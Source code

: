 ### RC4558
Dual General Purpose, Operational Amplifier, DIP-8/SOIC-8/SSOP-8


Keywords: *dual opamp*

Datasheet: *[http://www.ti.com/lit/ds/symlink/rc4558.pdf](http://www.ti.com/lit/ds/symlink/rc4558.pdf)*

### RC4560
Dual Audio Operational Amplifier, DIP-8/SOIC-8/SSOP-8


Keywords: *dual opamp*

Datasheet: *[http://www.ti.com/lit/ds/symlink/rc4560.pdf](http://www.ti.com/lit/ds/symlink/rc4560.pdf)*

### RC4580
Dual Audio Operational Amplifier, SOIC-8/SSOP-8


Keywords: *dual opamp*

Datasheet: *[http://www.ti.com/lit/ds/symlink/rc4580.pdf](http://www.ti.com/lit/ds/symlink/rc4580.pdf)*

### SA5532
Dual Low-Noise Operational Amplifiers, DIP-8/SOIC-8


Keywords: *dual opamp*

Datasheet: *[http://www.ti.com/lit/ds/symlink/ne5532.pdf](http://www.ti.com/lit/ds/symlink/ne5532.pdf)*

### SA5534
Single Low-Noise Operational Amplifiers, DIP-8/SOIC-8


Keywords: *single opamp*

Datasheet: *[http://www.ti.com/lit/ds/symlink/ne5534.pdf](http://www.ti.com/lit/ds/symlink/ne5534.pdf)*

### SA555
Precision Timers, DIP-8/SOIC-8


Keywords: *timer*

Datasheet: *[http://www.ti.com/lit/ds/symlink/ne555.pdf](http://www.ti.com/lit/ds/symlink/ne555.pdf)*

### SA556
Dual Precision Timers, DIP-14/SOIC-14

┄┄┄┄┄┄

• **Task objective**
Write out each line exactly, beginning at the one with "Precision Timers, DIP-8/SOIC-8" and ending at the final line of the records above, with nothing added.

• **Reply to the exercise**
Precision Timers, DIP-8/SOIC-8


Keywords: *timer*

Datasheet: *[http://www.ti.com/lit/ds/symlink/ne555.pdf](http://www.ti.com/lit/ds/symlink/ne555.pdf)*

### SA556
Dual Precision Timers, DIP-14/SOIC-14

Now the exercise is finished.